(Records from a data source)
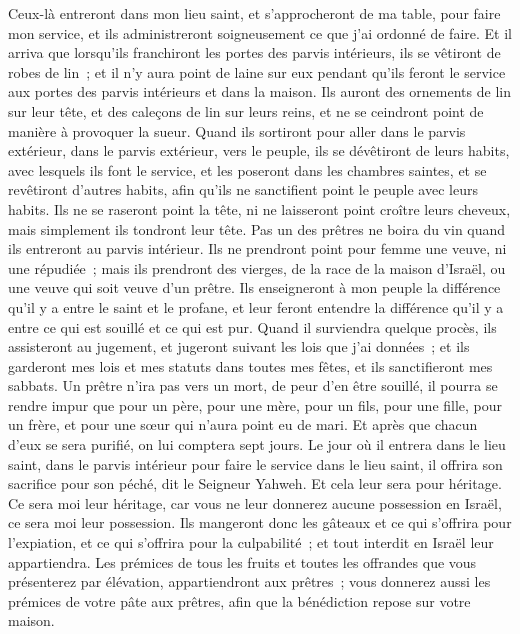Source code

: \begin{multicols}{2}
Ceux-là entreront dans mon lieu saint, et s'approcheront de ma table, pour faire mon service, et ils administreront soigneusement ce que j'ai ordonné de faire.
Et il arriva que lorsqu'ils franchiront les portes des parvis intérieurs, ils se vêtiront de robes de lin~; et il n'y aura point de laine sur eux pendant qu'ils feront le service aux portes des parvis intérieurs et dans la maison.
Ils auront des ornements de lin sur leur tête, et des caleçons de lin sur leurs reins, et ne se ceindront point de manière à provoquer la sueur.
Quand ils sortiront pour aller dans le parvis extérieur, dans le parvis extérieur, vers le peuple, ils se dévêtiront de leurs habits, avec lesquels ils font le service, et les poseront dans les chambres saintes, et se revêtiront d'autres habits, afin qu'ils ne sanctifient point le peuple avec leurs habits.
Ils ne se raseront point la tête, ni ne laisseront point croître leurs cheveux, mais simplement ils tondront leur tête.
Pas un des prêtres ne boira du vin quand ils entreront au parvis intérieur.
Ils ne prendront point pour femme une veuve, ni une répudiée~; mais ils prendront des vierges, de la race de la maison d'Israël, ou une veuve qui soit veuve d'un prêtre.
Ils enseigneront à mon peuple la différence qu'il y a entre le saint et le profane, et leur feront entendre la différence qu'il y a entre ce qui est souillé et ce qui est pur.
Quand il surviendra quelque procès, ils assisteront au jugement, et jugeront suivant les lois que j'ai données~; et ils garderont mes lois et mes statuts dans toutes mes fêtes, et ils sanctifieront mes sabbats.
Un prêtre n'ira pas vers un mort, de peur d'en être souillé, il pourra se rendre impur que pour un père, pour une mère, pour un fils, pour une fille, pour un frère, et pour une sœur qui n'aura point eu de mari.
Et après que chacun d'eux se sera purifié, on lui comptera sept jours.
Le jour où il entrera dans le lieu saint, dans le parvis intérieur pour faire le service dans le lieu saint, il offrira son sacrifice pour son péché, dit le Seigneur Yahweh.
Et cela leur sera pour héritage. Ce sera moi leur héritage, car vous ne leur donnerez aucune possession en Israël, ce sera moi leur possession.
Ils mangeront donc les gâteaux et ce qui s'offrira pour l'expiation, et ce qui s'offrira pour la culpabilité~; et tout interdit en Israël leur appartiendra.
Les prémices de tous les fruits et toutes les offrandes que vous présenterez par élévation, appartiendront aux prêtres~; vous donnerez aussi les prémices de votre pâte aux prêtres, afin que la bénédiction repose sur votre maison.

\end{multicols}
--
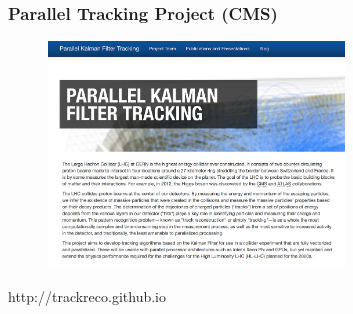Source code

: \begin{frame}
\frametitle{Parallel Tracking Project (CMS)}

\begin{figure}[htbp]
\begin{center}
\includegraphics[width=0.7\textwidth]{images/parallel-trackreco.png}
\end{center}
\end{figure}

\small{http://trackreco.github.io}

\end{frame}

*What you will do:*
Pull every line containing "parvis" out of the records.

*Answer to this exercise:*
Et il arriva que lorsqu'ils franchiront les portes des parvis intérieurs, ils se vêtiront de robes de lin~; et il n'y aura point de laine sur eux pendant qu'ils feront le service aux portes des parvis intérieurs et dans la maison.
Quand ils sortiront pour aller dans le parvis extérieur, dans le parvis extérieur, vers le peuple, ils se dévêtiront de leurs habits, avec lesquels ils font le service, et les poseront dans les chambres saintes, et se revêtiront d'autres habits, afin qu'ils ne sanctifient point le peuple avec leurs habits.
Pas un des prêtres ne boira du vin quand ils entreront au parvis intérieur.
Le jour où il entrera dans le lieu saint, dans le parvis intérieur pour faire le service dans le lieu saint, il offrira son sacrifice pour son péché, dit le Seigneur Yahweh.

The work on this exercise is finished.